Even physics echoes this rhythm: matter and antimatter, action and reaction, symmetry with a twist. The universe builds straight lines only to bend them again. So with language. Every statement of fact is a momentary settlement in the stream of becoming—a rock in the storm. Every metaphor is a whirlpool in that current, an eddy of distributed agency through which the flow finds its form. Facts give us footholds; metaphors allow us to leap. The literal straightens; the metaphorical swirls. In their interplay we glimpse the dynamic architecture of meaning—the way reality composes, decomposes, and recomposes itself.

Barfield’s philosophy of language is no antiquarian exercise in etymological archaeology. It is a call to adventure. If consciousness evolves with language, then every change in our speech alters our participation in the world. Speech is the altar of consciousness, a prayerful pharmacopoeia inspiring metamorphosis. To think literally is to build; to think metaphorically is to breathe. Without the line—chaos. Without the swirl—death.

Whitehead once wrote that, for most people, words symbolize trees; but for the poet, in the fit of ecstasy, it is the trees that symbolize the words. The poet wanders in the woods searching for the words, and the woods reveal their meaning. Object and symbol, representation and represented, coincide in the poetic act. This reversal captures Barfield’s aim: to make language transparent again to the poetic life that it carries—to awaken us to its figurative power.

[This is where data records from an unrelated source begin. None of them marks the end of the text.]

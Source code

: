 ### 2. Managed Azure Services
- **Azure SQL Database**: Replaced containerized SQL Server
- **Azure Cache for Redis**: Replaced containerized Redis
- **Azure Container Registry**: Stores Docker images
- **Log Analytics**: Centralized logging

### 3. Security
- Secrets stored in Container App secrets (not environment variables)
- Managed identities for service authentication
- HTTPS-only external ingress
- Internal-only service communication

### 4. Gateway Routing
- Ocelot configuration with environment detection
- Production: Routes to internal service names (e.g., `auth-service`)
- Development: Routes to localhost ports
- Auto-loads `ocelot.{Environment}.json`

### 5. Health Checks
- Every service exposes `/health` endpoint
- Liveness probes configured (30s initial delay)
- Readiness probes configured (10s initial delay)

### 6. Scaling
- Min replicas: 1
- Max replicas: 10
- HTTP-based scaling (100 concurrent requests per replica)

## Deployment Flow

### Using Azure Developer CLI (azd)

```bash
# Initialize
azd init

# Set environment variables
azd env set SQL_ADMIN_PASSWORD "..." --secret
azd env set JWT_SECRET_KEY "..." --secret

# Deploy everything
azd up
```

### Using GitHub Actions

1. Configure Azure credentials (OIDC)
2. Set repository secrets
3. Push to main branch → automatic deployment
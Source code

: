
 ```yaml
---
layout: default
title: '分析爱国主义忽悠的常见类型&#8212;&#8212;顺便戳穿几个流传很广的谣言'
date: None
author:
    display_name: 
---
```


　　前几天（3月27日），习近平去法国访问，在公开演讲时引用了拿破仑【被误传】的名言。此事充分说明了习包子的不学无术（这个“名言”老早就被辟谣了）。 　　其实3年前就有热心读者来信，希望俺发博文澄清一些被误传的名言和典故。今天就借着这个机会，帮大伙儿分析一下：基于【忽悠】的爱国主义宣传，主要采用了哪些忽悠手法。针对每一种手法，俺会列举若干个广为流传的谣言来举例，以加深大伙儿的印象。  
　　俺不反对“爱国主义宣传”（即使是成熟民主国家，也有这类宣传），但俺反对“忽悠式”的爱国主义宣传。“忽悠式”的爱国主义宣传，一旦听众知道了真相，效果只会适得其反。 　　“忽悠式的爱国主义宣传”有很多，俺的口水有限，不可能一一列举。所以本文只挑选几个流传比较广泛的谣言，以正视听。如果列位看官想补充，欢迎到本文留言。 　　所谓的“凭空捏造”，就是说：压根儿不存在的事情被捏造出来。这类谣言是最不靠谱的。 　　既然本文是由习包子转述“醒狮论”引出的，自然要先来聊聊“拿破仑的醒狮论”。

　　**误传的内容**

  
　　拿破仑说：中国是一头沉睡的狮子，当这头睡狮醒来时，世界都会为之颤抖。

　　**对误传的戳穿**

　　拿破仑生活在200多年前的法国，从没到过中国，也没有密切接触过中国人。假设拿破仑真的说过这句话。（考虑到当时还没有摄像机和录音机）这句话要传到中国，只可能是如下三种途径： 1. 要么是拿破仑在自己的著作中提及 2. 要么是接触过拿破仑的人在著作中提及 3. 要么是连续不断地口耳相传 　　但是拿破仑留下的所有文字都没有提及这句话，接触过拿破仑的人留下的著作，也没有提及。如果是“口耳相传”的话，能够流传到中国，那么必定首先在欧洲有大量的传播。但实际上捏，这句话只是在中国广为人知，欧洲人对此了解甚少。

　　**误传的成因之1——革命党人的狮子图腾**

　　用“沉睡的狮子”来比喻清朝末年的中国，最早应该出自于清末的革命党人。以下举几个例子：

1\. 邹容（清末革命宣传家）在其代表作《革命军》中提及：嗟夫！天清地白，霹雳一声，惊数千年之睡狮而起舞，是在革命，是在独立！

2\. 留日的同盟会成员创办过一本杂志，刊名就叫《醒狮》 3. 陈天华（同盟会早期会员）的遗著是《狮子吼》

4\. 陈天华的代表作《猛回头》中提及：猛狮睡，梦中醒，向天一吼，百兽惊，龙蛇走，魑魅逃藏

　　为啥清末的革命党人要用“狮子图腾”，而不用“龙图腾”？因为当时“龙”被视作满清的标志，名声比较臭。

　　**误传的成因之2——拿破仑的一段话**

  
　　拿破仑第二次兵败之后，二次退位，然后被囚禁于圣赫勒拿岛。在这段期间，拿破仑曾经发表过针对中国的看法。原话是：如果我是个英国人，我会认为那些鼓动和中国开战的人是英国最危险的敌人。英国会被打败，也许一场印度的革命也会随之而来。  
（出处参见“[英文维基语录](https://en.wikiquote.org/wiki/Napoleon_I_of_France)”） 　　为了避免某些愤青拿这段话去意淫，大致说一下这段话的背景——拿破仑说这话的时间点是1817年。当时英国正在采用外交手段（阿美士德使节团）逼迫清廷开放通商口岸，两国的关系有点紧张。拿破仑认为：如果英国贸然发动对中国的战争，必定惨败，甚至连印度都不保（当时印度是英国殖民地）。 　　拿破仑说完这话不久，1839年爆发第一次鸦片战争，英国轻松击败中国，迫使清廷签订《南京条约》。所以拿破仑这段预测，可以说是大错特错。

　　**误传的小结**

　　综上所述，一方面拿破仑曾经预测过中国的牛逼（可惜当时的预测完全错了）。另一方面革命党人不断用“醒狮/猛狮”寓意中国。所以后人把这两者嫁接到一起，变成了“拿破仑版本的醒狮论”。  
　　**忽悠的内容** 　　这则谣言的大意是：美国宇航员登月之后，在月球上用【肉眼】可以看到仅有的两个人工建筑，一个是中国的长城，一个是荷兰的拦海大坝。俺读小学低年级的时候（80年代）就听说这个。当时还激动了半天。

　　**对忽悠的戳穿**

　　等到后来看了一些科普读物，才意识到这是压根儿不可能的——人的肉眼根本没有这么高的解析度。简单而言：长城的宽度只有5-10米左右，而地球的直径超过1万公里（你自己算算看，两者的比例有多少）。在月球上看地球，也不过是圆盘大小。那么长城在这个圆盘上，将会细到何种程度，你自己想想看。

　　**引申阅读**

Literalism assumes that meaning is imposed upon us by mute matter, that language’s only purpose is to describe physical facts accurately. But if we accept that view, we lose participation in a world beyond ourselves—and with it, we lose ourselves. We need metaphor to link matter and imagination. There is no other way to live.

Barfield quotes Emerson’s idea in his essay “Nature” that every natural fact reveals its intellectual and moral value—and through him reminds us that physics and poetry, reason and reverence, are two expressions of the same cosmological adornment. Metaphysics, engaged in this participatory way, is not a detached description from above, but an act of communion from within. Every word we utter either hardens our hearts or loosens our minds, making us more sensitive to the pluriverse within and around us. To speak with care is to cooperate with the Logos in the co-creation of the cosmos.

The literal straightens. The metaphorical swirls. Between them, the cosmos is made. In their dance we find our balance: rocks in the current, shapes in the flow, an architecture of wonder.

Whitehead reminds us that philosophy not only begins in wonder, but, when it has done its best, also ends in wonder. Barfield might add that wonder is what we feel when we engage language not as a tool of description, but as a mode of communion with the Logos, with the living Word. In such moments, knowledge becomes prayer; meaning becomes sacrament. We remember that Logos in its human form mirrors Logos in its cosmic form. We remember when world and word were one—when meaning was not about reality, but was reality itself: a divine deed.